Tutto quel che sappiamo è che:

  1. Il QE dovrebbe far aumentare i prezzi;
  2. Il QE dovrebbe rinvigorire i flussi di credito;
  3. Il QE dovrebbe comunque, “in qualche modo” aiutare la crescita.

Quello che non ci viene detto è:

  1. Come il QE dovrebbe far aumentare i prezzi;
  2. Perché questo dovrebbe essere un fatto positivo;
  3. Come il QE dovrebbe tradursi in un aumento dei flussi di credito;
  4. Come il QE dovrebbe “comunque, in qualche modo” aiutare la crescita.

Penso sia nostro diritto avere risposte convincenti a tutte queste domande da parte dei gran Soloni dell’euro.
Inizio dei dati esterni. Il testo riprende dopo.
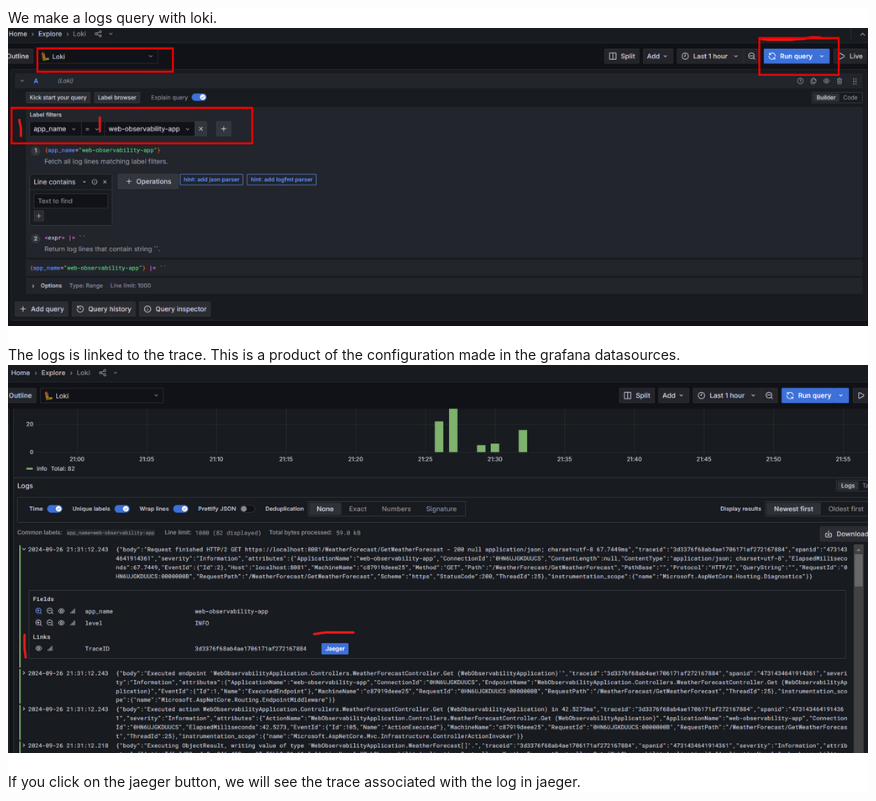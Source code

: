   We make a logs query with loki.
  ![Grafana Explore Loki Query](images/Grafana-Explore-Loki-Query.png)

  The logs is linked to the trace. This is a product of the configuration made in the grafana datasources.
  ![Grafana Explore Loki Logs](images/Grafana-Explore-Loki-Logs.png)

  If you click on the jaeger button, we will see the trace associated with the log in jaeger.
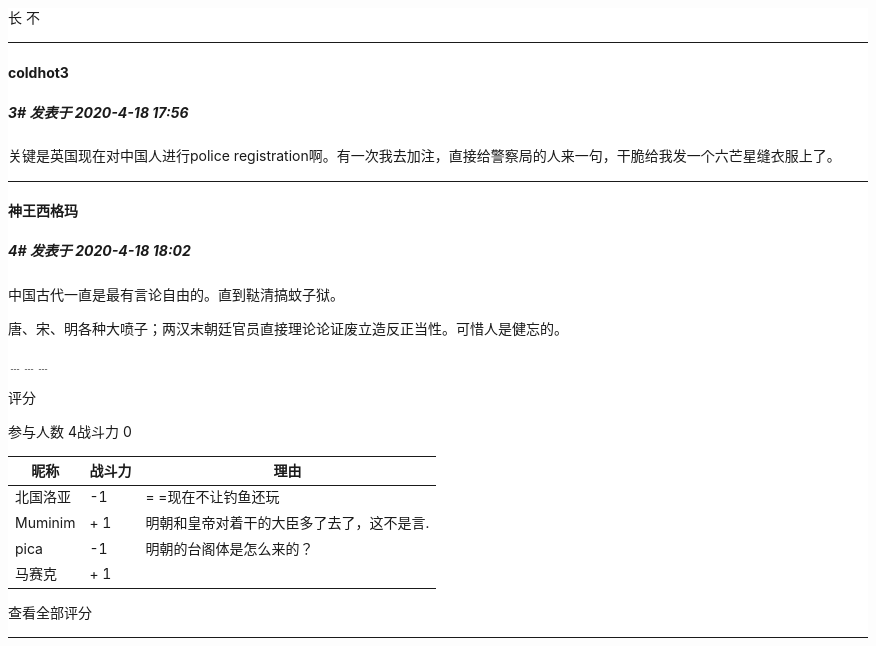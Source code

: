 

长 不







*****

####  coldhot3  
##### 3#       发表于 2020-4-18 17:56




关键是英国现在对中国人进行police registration啊。有一次我去加注，直接给警察局的人来一句，干脆给我发一个六芒星缝衣服上了。







*****

####  神王西格玛  
##### 4#       发表于 2020-4-18 18:02




中国古代一直是最有言论自由的。直到鞑清搞蚊子狱。


唐、宋、明各种大喷子；两汉末朝廷官员直接理论论证废立造反正当性。可惜人是健忘的。



﹍﹍﹍

评分





 参与人数 4战斗力 0

|昵称|战斗力|理由|
|----|---|---|
| 北国洛亚|-1|= =现在不让钓鱼还玩|
| Muminim| + 1|明朝和皇帝对着干的大臣多了去了，这不是言.|
| pica|-1|明朝的台阁体是怎么来的？|
| 马赛克| + 1||



查看全部评分






*****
  1. Presupponendo che l’equazione MV=PQ sia ancora valida in una trappola della liquidità (seguiamo il filo logico dei Soloni e ipotizziamo di essere oggi all’interno della trappola, che ci teniamo perché riusciremo a uscirne prima o poi grazie alle riforme strutturali), allora con Q che ristagna a causa della debolezza della domanda di beni e V che non accelera, P può aumentare solo se aumenta M. Purtroppo M è la quantità di moneta e non la base monetaria, e il QE aumenta la base monetaria, non la quantità di moneta. Ci torniamo sotto, al punto (c).
  2. I Soloni dicono di desiderare ardentemente che la periferia, i cosiddetti PIIGS, operi una svalutazione interna per il suo stesso bene, così da diventare più competitiva. Sarebbe un’idea bella e buona (diciamo così), ma allora perché mai dovremmo desiderare che il QE alzi i prezzi nella grufolante periferia? Tutte le maschie e virili riforme dal lato dell’offerta, così coraggiosamente implementate dai Superman riformatori come alla Renzi, dovrebbero abbassare i prezzi in modo che, indipendentemente dall’accordo europeo di cambi fissi (oh cielo, chiedo scusa: “dall’unione monetaria”), i beni e i servizi italiani diventino più competitivi. Per aggirare il principio di non contraddizione, i Soloni sottolineano l’effetto del QE sul tasso di cambio dell’euro. Fermi tutti! La fede professata dai Soloni è che le svalutazioni competitive siano un veleno, siano il peccato originale che rende i paesi flaccidi, indisciplinati e non competitivi. Quindi passiamo da Aristotele a Budda. Fantastico.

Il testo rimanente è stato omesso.